Dans le même esprit, la réglementation européenne des marchés publics vise à renforcer la concurrence et à améliorer la transparence dans un secteur essentiel de l’économie de l’Union. Moderniser les marchés publics et les rendre accessibles par-delà les frontières, c’est multiplier les opportunités pour les entreprises et garantir une utilisation plus rationnelle des deniers publics, pour une meilleure qualité de service.

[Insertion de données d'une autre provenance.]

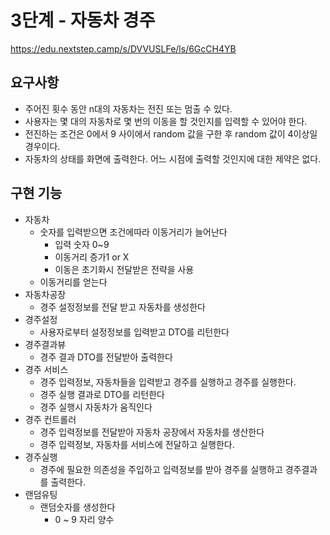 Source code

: # 3단계 - 자동차 경주

https://edu.nextstep.camp/s/DVVUSLFe/ls/6GcCH4YB

## 요구사항

- 주어진 횟수 동안 n대의 자동차는 전진 또는 멈출 수 있다.
- 사용자는 몇 대의 자동차로 몇 번의 이동을 할 것인지를 입력할 수 있어야 한다.
- 전진하는 조건은 0에서 9 사이에서 random 값을 구한 후 random 값이 4이상일 경우이다.
- 자동차의 상태를 화면에 출력한다. 어느 시점에 출력할 것인지에 대한 제약은 없다.

## 구현 기능

- 자동차
    - 숫자를 입력받으면 조건에따라 이동거리가 늘어난다
        - 입력 숫자 0~9
        - 이동거리 증가1 or X
        - 이동은 초기화시 전달받은 전략을 사용
    - 이동거리를 얻는다
- 자동차공장
    - 경주 설정정보를 전달 받고 자동차를 생성한다
- 경주설정
    - 사용자로부터 설정정보를 입력받고 DTO를 리턴한다
- 경주결과뷰
    - 경주 결과 DTO를 전달받아 출력한다
- 경주 서비스
  - 경주 입력정보, 자동차들을 입력받고 경주를 실행하고 경주를 실행한다. 
  - 경주 실행 결과로 DTO를 리턴한다
  - 경주 실행시 자동차가 움직인다
- 경주 컨트롤러
  - 경주 입력정보를 전달받아 자동차 공장에서 자동차를 생산한다
  - 경주 입력정보, 자동차를 서비스에 전달하고 실행한다.
- 경주실행
  - 경주에 필요한 의존성을 주입하고 입력정보를 받아 경주를 실행하고 경주결과를 출력한다.
- 랜덤유팅
    - 랜덤숫자를 생성한다
        - 0 ~ 9 자리 양수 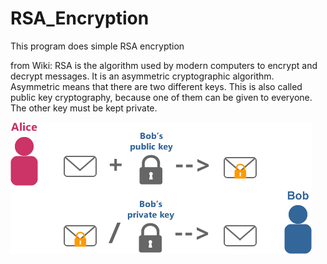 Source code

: # RSA_Encryption
This program does simple RSA encryption

from Wiki:
RSA is the algorithm used by modern computers to encrypt and decrypt messages. It is an asymmetric cryptographic algorithm. Asymmetric means that there are two different keys. This is also called public key cryptography, because one of them can be given to everyone. The other key must be kept private.

![alt tag](https://raw.githubusercontent.com/denisolt/RSA_Encryption/files/img.gif)
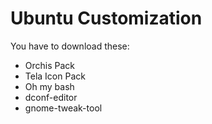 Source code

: # Ubuntu Customization
You have to download these:
- Orchis Pack
- Tela Icon Pack
- Oh my bash
- dconf-editor
- gnome-tweak-tool
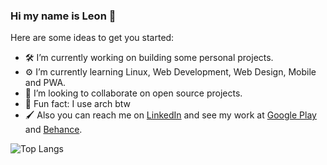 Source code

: ### Hi my name is Leon 👋

Here are some ideas to get you started:

- :hammer_and_wrench: I’m currently working on building some personal projects.
- :gear: I’m currently learning Linux, Web Development, Web Design, Mobile and PWA.
- :water_buffalo: I’m looking to collaborate on open source projects.
- :penguin: Fun fact: I use arch btw
- :paintbrush: Also you can reach me on [LinkedIn](https://www.linkedin.com/in/leonribeirods/) and see my work at [Google Play](https://play.google.com/store/apps/developer?id=Leon+Ribeiro) and [Behance](https://www.behance.net/leonribeirods).

![Top Langs](https://github-readme-stats.vercel.app/api/top-langs/?username=leonribeiro&layout=compact)
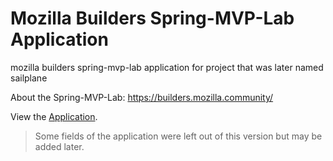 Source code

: # Mozilla Builders Spring-MVP-Lab Application
mozilla builders spring-mvp-lab application for project that was later named sailplane

About the Spring-MVP-Lab: https://builders.mozilla.community/

View the [Application](./Application.md).
> Some fields of the application were left out of this version but may be added later.
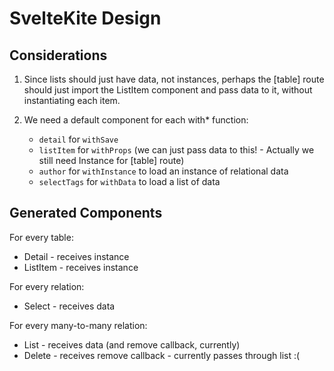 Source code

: # SvelteKite Design

## Considerations

1. Since lists should just have data, not instances, perhaps the [table] route should just import the ListItem component and pass data to it, without instantiating each item.

2. We need a default component for each with* function:
   - `detail` for `withSave`
   - `listItem` for `withProps` (we can just pass data to this! - Actually we still need Instance for [table] route)
   - `author` for `withInstance` to load an instance of relational data
   - `selectTags` for `withData` to load a list of data

## Generated Components

For every table:
   - Detail - receives instance
   - ListItem - receives instance

For every relation:
   - Select - receives data

For every many-to-many relation:
   - List - receives data (and remove callback, currently)
   - Delete - receives remove callback - currently passes through list :(
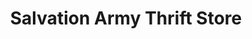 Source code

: ---
title: "Salvation Army Thrift Store"
url: /smithfield/salvation-army-thrift-store/
shop: Gebrauchtwaren
--- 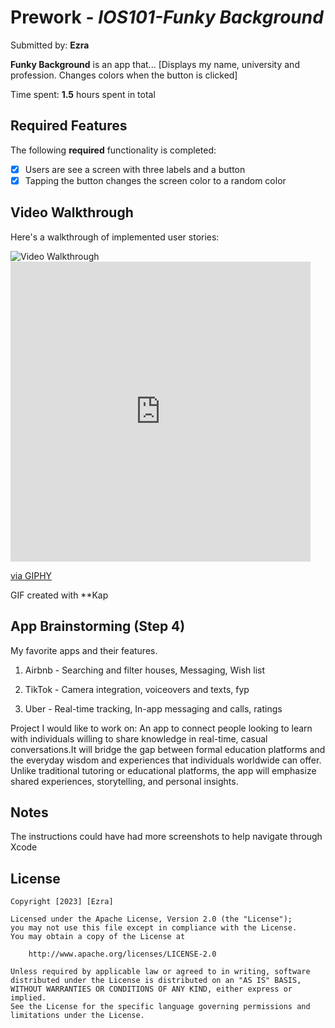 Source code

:# Prework - *IOS101-Funky Background*

Submitted by: **Ezra**

**Funky Background** is an app that... [Displays my name, university and profession. Changes colors when the button is clicked] 

Time spent: **1.5** hours spent in total

## Required Features

The following **required** functionality is completed:

- [X] Users are see a screen with three labels and a button
- [X] Tapping the button changes the screen color to a random color
 
## Video Walkthrough

Here's a walkthrough of implemented user stories:

<img src='https://i.imgur.com/a/rAztJFw.gif' title='Video Walkthrough' width='' alt='Video Walkthrough' />
<iframe src="https://giphy.com/embed/V5l5ZucxUc7kNTaXWK" width="480" height="480" frameBorder="0" class="giphy-embed" allowFullScreen></iframe><p><a href="https://giphy.com/gifs/gaming-link-zelda-tears-of-the-kingdom-V5l5ZucxUc7kNTaXWK">via GIPHY</a></p>

<!-- Replace this with whatever GIF tool you used! -->

GIF created with **Kap 
<!-- Recommended tools:
[Kap](https://getkap.co/) for macOS
[ScreenToGif](https://www.screentogif.com/) for Windows
[peek](https://github.com/phw/peek) for Linux. -->

## App Brainstorming (Step 4)
My favorite apps and their features.
1. Airbnb - Searching and filter houses, Messaging, Wish list

2. TikTok - Camera integration, voiceovers and texts, fyp

3. Uber - Real-time tracking, In-app messaging and calls, ratings
    
Project I would like to work on:
    An app to connect people looking to learn with individuals willing to share knowledge in real-time, casual conversations.It will bridge the gap between formal education platforms and the everyday wisdom and experiences that individuals worldwide can offer. Unlike traditional tutoring or educational platforms, the app will emphasize shared experiences, storytelling, and personal insights.

## Notes

The instructions could have had more screenshots to help navigate through Xcode

## License

    Copyright [2023] [Ezra]

    Licensed under the Apache License, Version 2.0 (the "License");
    you may not use this file except in compliance with the License.
    You may obtain a copy of the License at

        http://www.apache.org/licenses/LICENSE-2.0

    Unless required by applicable law or agreed to in writing, software
    distributed under the License is distributed on an "AS IS" BASIS,
    WITHOUT WARRANTIES OR CONDITIONS OF ANY KIND, either express or implied.
    See the License for the specific language governing permissions and
    limitations under the License.
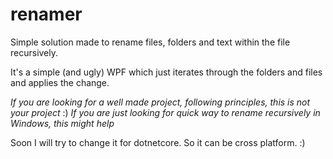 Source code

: # renamer

Simple solution made to rename files, folders and text within the file recursively.

It's a simple (and ugly) WPF which just iterates through the folders and files and applies the change.

_If you are looking for a well made project, following principles, this is *not* your project_ :)
_If you are just looking for quick way to rename recursively in Windows, this might help_


Soon I will try to change it for dotnetcore. So it can be cross platform. :)
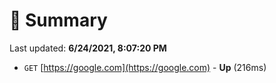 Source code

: # 📖 Summary
Last updated: **6/24/2021, 8:07:20 PM**

- `GET` [https://google.com](https://google.com) - **Up** (216ms)
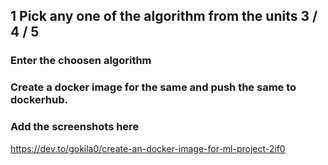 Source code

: ## 1 Pick any one of the algorithm from the units 3 / 4 / 5
###  Enter the choosen algorithm
###  Create a docker image for the same and push the same to dockerhub.
###  Add the screenshots here
https://dev.to/gokila0/create-an-docker-image-for-ml-project-2if0
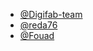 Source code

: - [@Digifab-team](https://github.com/Digifab-team)
- [@reda76](https://github.com/reda76)
- [@Fouad](https://github.com/el-Sultan) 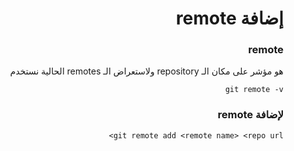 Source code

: <div dir="rtl">

# إضافة remote

### remote 
هو مؤشر على مكان الـ repository 
ولاستعراض الـ remotes الحالية نستخدم 

    git remote -v 
   
### لإضافة remote 

    git remote add <remote name> <repo url>
    


 </div>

La Commission a également à cœur d’améliorer le cadre réglementaire applicable aux entreprises et d’éliminer les obstacles au commerce transfrontalier dans d’autres domaines, tels que le droit des contrats et la fiscalité. Dans ce dernier domaine, la Commission s’emploie à lever les obstacles que rencontrent les entreprises qui veulent opérer dans d’autres pays du marché unique et sont confrontées à plusieurs administrations fiscales. Pour plus d’informations à ce sujet, nous vous conseillons de consulter le site internet de la Commission sur la fiscalité et l’union douanière, et notamment la rubrique consacrée à la fiscalité des entreprises.
La Commission souhaite enfin créer un environnement favorable au développement de l’entreprenariat social, et plus largement de l’économie sociale, en Europe.